**What the exercise asks:**
Please filter the entries for the word "xelatex" and copy every line that has it.

**Records shown:**

====

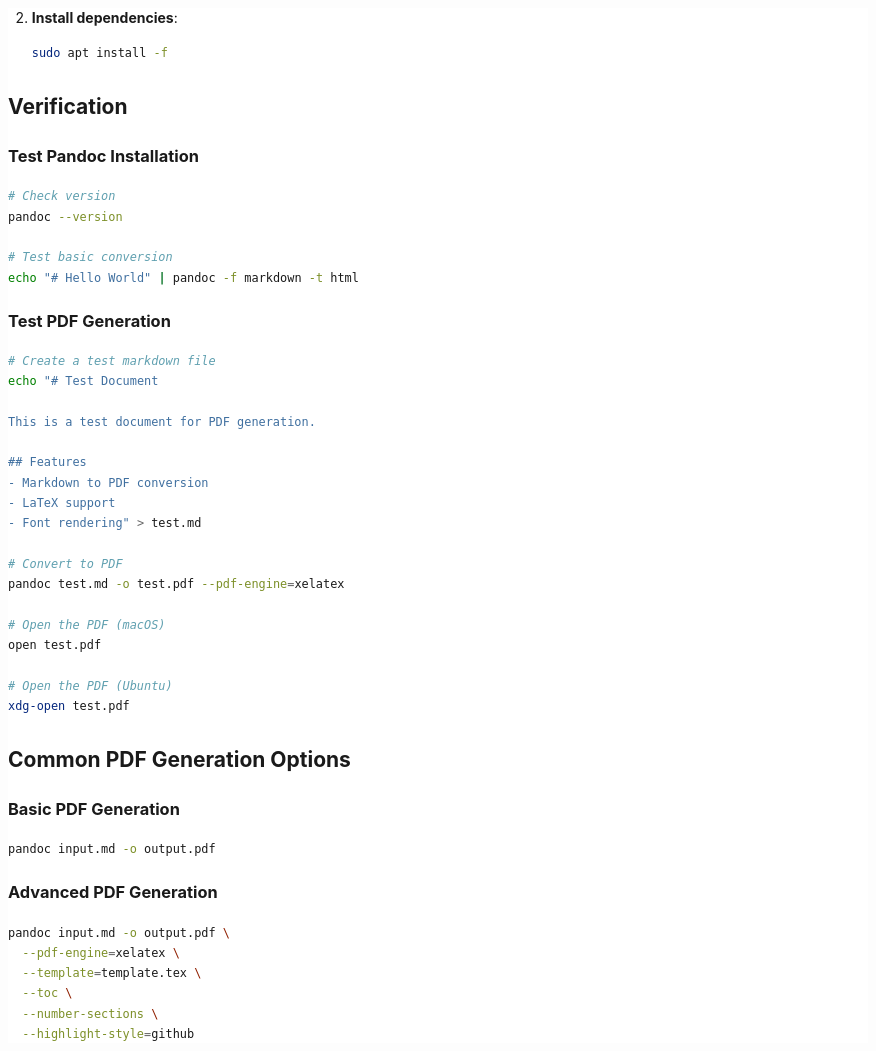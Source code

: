 2. **Install dependencies**:
   ```bash
   sudo apt install -f
   ```

## Verification

### Test Pandoc Installation
```bash
# Check version
pandoc --version

# Test basic conversion
echo "# Hello World" | pandoc -f markdown -t html
```

### Test PDF Generation
```bash
# Create a test markdown file
echo "# Test Document

This is a test document for PDF generation.

## Features
- Markdown to PDF conversion
- LaTeX support
- Font rendering" > test.md

# Convert to PDF
pandoc test.md -o test.pdf --pdf-engine=xelatex

# Open the PDF (macOS)
open test.pdf

# Open the PDF (Ubuntu)
xdg-open test.pdf
```

## Common PDF Generation Options

### Basic PDF Generation
```bash
pandoc input.md -o output.pdf
```

### Advanced PDF Generation
```bash
pandoc input.md -o output.pdf \
  --pdf-engine=xelatex \
  --template=template.tex \
  --toc \
  --number-sections \
  --highlight-style=github
```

====

**Answer to the problem:**
pandoc test.md -o test.pdf --pdf-engine=xelatex
  --pdf-engine=xelatex \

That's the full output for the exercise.